▸ WHAT IS REQUIRED
From the listing below, select every line where the word "theoremstyle" appears.

▸ PROVIDED RECORDS

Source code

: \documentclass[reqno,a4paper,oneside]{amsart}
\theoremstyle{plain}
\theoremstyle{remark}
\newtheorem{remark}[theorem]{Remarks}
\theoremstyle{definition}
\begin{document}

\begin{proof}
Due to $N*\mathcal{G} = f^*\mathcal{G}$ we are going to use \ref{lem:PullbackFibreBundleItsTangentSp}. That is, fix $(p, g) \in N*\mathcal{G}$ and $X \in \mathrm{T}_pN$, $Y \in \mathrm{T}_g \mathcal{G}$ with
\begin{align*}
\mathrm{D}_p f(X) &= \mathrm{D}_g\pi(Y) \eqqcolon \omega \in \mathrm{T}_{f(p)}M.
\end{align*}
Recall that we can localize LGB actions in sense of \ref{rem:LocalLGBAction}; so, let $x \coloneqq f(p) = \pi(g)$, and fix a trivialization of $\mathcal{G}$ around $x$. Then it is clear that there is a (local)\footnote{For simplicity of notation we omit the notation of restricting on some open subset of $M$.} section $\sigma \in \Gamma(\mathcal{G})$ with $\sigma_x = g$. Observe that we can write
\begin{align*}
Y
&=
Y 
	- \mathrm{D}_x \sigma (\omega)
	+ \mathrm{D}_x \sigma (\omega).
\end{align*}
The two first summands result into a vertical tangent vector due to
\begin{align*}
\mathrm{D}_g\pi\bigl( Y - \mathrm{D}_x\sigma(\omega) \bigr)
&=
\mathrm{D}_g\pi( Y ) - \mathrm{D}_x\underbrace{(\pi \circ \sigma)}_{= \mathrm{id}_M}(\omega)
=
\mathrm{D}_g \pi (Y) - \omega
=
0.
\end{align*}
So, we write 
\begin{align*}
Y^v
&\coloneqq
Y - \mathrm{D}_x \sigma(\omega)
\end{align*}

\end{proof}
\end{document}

▸ WRITTEN ANSWER
\theoremstyle{plain}
\theoremstyle{remark}
\theoremstyle{definition}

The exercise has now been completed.